We are ensuring that people on benefits face the same choices as those in work and not on benefits. Families in work have to make careful choices about what lifestyle the money they earn can support, and what their income can provide for. People who receive child tax credit should make the same financial choices about having children as those who are supporting themselves through work. Therefore, from April 2017, the Bill will limit the child element of child tax credit to the first two children. A two-child limit will also apply in universal credit in relation to third or subsequent new children in the household, and to completely new claims. Again, we are ensuring that this change is fair, so it will not affect existing claimants at the point of change.

Finally, I turn to how we will tackle the root causes of child poverty and improve children’s life chances. We want to see substantial and sustained improvements in the life chances of our children. The past approach, enshrined in the Child Poverty Act, has focused on dealing with the symptoms of child poverty rather than addressing the root causes. It has incentivised Governments to move families a pound above the poverty line, not to help them transform their lives.

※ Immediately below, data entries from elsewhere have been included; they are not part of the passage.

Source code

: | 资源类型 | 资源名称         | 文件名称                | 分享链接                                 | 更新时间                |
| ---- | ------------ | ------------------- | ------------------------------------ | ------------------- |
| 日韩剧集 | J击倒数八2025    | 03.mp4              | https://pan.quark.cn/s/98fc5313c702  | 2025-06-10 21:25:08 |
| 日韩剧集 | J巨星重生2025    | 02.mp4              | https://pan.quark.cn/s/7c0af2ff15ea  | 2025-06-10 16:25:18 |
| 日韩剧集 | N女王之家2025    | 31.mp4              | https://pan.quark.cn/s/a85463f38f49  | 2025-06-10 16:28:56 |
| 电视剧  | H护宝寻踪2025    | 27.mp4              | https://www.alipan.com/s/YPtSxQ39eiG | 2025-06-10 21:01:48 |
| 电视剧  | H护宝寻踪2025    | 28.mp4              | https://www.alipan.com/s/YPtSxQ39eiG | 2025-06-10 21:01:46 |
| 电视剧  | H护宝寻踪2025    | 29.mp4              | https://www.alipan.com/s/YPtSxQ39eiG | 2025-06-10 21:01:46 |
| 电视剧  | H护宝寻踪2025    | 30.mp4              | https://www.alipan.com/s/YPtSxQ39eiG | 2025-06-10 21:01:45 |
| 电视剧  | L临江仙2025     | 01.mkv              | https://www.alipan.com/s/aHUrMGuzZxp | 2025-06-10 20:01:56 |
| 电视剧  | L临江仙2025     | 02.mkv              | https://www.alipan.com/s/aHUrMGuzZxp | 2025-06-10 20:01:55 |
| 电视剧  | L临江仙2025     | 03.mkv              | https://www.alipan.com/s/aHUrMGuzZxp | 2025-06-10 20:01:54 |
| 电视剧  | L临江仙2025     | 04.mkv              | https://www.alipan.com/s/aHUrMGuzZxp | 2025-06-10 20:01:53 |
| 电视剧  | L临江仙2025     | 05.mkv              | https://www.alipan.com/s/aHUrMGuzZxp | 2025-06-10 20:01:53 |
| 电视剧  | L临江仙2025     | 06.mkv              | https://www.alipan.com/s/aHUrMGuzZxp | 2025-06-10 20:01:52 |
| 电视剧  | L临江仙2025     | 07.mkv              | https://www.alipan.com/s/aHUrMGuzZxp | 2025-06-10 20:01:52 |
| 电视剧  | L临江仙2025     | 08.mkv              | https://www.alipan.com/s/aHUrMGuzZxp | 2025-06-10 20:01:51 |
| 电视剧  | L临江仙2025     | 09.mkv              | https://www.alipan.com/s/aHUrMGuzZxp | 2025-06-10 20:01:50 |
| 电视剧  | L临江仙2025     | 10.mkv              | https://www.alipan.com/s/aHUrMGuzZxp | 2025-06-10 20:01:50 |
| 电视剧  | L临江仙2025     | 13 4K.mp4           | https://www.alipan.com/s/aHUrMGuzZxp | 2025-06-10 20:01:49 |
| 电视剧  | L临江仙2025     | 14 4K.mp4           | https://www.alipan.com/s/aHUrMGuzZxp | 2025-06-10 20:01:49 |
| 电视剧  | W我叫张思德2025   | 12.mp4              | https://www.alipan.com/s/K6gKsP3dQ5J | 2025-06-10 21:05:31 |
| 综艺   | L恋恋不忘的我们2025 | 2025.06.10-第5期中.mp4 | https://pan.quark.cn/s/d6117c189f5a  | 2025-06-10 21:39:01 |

Evidence tells us that worklessness and educational attainment are the factors that have the biggest impact on child poverty and children’s life chances. We want legislation to focus government action where it can have the biggest impact. The Bill will provide a statutory basis for much-needed reform to drive real change to improve children’s life chances and tackle the root causes of child poverty.

The Bill will remove the existing measures and targets in the Child Poverty Act and introduce a new duty on the Secretary of State to report on worklessness and educational attainment. Alongside these statutory measures, we will develop indicators to measure progress against other root causes of child poverty, including family breakdown, addiction and problem debt. Our new approach will drive action which will make the biggest difference to the most disadvantaged children, both now and in the future.

This Bill is an important legislative step. It will ensure that the right support and incentives are in place, so that people are always better off in work rather than trapped on welfare, and it will protect the most vulnerable members of our society. We acknowledge that these are difficult decisions to make, but we think they are the right decisions. They are decisions that put work first, drive sustainable welfare spending and allow us to continue to protect the vulnerable and those most in need. I beg to move.


Andy Robertson-Fox
Posted on 19 Nov 2015 11:17 am (Report this annotation)

Lord Freud said that "That there is a focus on ........supporting the most vulnerable." and that "pensioner benefits and statutory payments will be excluded from the freeze" It is sad to note that the state retirement pension, although not a benefit but an entitlement, of over 550,000 UK pensioners living overseas has not been excluded from the freeze. Thus the 93 year old former WWII airman now living in Australia is still expected to survive on the same income as his full pension was in 1987....just £39.50 per week....if he is not one of the most vulnerable who needs to be focused upon and properly supported, then pray, who is?